WHEN he started baking, Scott Megee never thought he'd one day be representing the nation.
The 39 year old will compete in Germany today at the IBA awards, an international baking competition held every three years.
What's remarkable is that the Cockatoo resident, who teaches baking at the Holmesglen Institute of TAFE, has been in the craft for only about four years.
Mr Megee originally trained as a commercial chef and spent more than a decade in the field before going into teaching at Holmesglen, during which time he decided to re-qualify as a baker.
"I've always had a passion for bread," he says.
"Then I started teaching baking and while I was doing that, I started competing overseas and learning."
In 2009, the International Specialised Skills Institute awarded Mr Megee a $10,000 fellowship to research grain and rye breads in Belgium and the US.
Although this year's competition will be his third trip overseas, he says it's still an honour.
"You're always nervous about putting your skills against the rest of the world and hopefully coming out on top.
"Because of my chefing background, it enables me to come up with creative flavour combinations because in cookery we're taught about flavour, combinations and textures not necessarily in baking.

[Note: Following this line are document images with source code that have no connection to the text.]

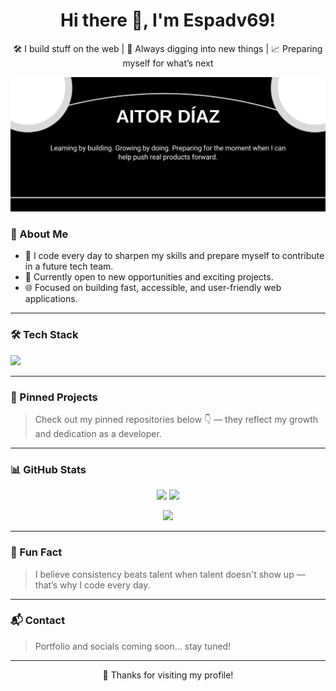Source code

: <h1 align="center">Hi there 👋, I'm Espadv69!</h1>
<p align="center">
 🛠️ I build stuff on the web | 🔎 Always digging into new things | 📈 Preparing myself for what’s next
</p>

<p align="center">
 <img src="bg.png" alt="background with some data about me" />
</p>

### 🌱 About Me

- 🧠 I code every day to sharpen my skills and prepare myself to contribute in a future tech team.
- 🔭 Currently open to new opportunities and exciting projects.
- 🌐 Focused on building fast, accessible, and user-friendly web applications.

---

### 🛠 Tech Stack

<p align="left">
  <img src="https://skillicons.dev/icons?i=html,css,tailwind,javascript,react,nodejs,mongodb" />
</p>

---

### 📌 Pinned Projects

> Check out my pinned repositories below 👇 — they reflect my growth and dedication as a developer.

---

### 📊 GitHub Stats

<p align="center">
  <img height="150" src="https://github-readme-streak-stats.herokuapp.com/?user=Espadv69&theme=tokyonight" />
  <img height="150" src="https://github-readme-stats.vercel.app/api/top-langs/?username=Espadv69&layout=compact&theme=tokyonight" />
</p>

<p align="center">
  <img width="500" src="https://github-readme-stats.vercel.app/api?username=Espadv69&show_icons=true&theme=tokyonight" />
</p>


---

### 🧠 Fun Fact

> I believe consistency beats talent when talent doesn't show up — that’s why I code every day.

---

### 📬 Contact

> Portfolio and socials coming soon... stay tuned!

---

<p align="center">
  💖 Thanks for visiting my profile!
</p>
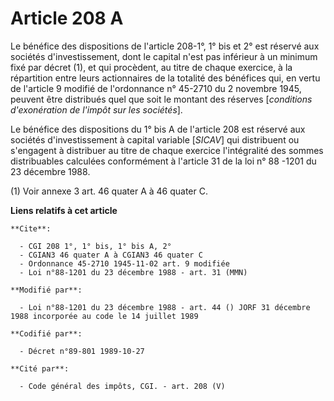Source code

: # Article 208 A

Le bénéfice des dispositions de l'article 208-1°, 1° bis et 2° est réservé aux sociétés d'investissement, dont le capital
n'est pas inférieur à un minimum fixé par décret (1), et qui procèdent, au titre de chaque exercice, à la répartition entre
leurs actionnaires de la totalité des bénéfices qui, en vertu de l'article 9 modifié de l'ordonnance n° 45-2710 du 2 novembre
1945, peuvent être distribués quel que soit le montant des réserves [*conditions d'exonération de l'impôt sur les sociétés*].

Le bénéfice des dispositions du 1° bis A de l'article 208 est réservé aux sociétés d'investissement à capital variable
[*SICAV*] qui distribuent ou s'engagent à distribuer au titre de chaque exercice l'intégralité des sommes distribuables
calculées conformément à l'article 31 de la loi n° 88 -1201 du 23 décembre 1988.

(1) Voir annexe 3 art. 46 quater A à 46 quater C.

**Liens relatifs à cet article**

	**Cite**:

	  - CGI 208 1°, 1° bis, 1° bis A, 2°
	  - CGIAN3 46 quater A à CGIAN3 46 quater C
	  - Ordonnance 45-2710 1945-11-02 art. 9 modifiée
	  - Loi n°88-1201 du 23 décembre 1988 - art. 31 (MMN)

	**Modifié par**:

	  - Loi n°88-1201 du 23 décembre 1988 - art. 44 () JORF 31 décembre 1988 incorporée au code le 14 juillet 1989

	**Codifié par**:

	  - Décret n°89-801 1989-10-27

	**Cité par**:

	  - Code général des impôts, CGI. - art. 208 (V)
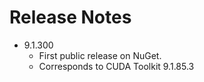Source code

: # Release Notes

* 9.1.300
  * First public release on NuGet.
  * Corresponds to CUDA Toolkit 9.1.85.3

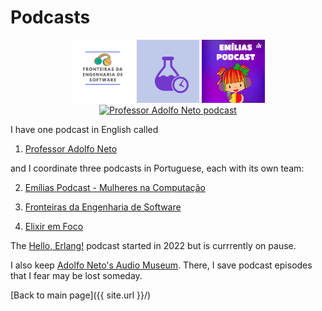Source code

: # Podcasts

<p align="center">
  <a href="https://fronteirases.github.io/"><img src="/images/fes.png" width="20%" title="Fronteiras da Engenharia de Software" alt="Fronteiras da Engenharia de Software"></a>
  <a href="https://www.elixiremfoco.com/"><img src="/images/elixiremfoco.jpg" width="20%" title="Elixir em Foco" alt="Elixir em Foco"></a>
  <a href="https://adolfont.github.io/extension/podcasts/emilias"><img src="/images/emilias.jpg" width="20%" title="Emílias Podcast"  alt="Emílias Podcast"></a>
  <a href="https://podcasters.spotify.com/pod/show/adolfont"><img src="https://s3-us-west-2.amazonaws.com/anchor-generated-image-bank/staging/podcast_uploaded_nologo400/2743429/2743429-1702924389234-d16977632a616.jpg" width="20%" title="Professor Adolfo Neto" alt="Professor Adolfo Neto podcast"></a>
</p>


I have one podcast in English called 

1. [Professor Adolfo Neto](https://adolfont.github.io/extension/podcasts/adolfont)

and I coordinate three podcasts in Portuguese, each with its own team:

2. [Emílias Podcast - Mulheres na Computação](https://adolfont.github.io/extension/podcasts/emilias)

3. [Fronteiras da Engenharia de Software](https://fronteirases.github.io/)

4. [Elixir em Foco](http://elixiremfoco.com/)


The [Hello, Erlang!](https://helloerlang.github.io/) podcast started in 2022 but is currrently on pause.

I also keep [Adolfo Neto's Audio Museum](https://podcasters.spotify.com/pod/show/adolfo-neto). There, I save podcast episodes that I fear may be lost someday.









[Back to main page]({{ site.url }}/)

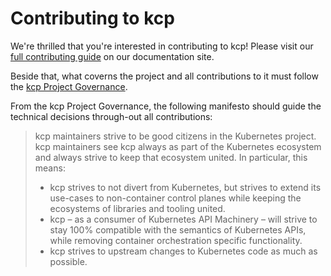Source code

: # Contributing to kcp

We're thrilled that you're interested in contributing to kcp! Please visit our
[full contributing guide](https://docs.kcp.io/kcp/main/en/CONTRIBUTING/) on our documentation site.

Beside that, what coverns the project and all contributions to it must follow
the [kcp Project Governance](./GOVERNANCE.md).

From the kcp Project Governance, the following manifesto should guide the technical
decisions through-out all contributions:

> kcp maintainers strive to be good citizens in the Kubernetes project.
> kcp maintainers see kcp always as part of the Kubernetes ecosystem and always strive to keep that ecosystem united. In particular, this means:
> - kcp strives to not divert from Kubernetes, but strives to extend its use-cases to non-container control planes while keeping the ecosystems of libraries and tooling united.
> - kcp – as a consumer of Kubernetes API Machinery – will strive to stay 100% compatible with the semantics of Kubernetes APIs, while removing container orchestration specific functionality.
> - kcp strives to upstream changes to Kubernetes code as much as possible.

So I think that gives me an advantage."
Mr Megee and his teammate Shayne Greenman will be one of 12 teams who will be judged over three days on their baking skills.
In new kitchens with unfamiliar flour, Mr Megee will have 7½ hours to make a variety of Danish, bread and other bakery items.
It's a tough task, but it's one they know they're up to. "The last practice we did, we had three minutes to spare in the seven and a half hours," he says.
Despite his successes, Mr Megee is modest.
"I hesitate to call myself good. I think I've just been in the right place at the right time. I love to learn, so I think that just puts me in a good place to be where I am."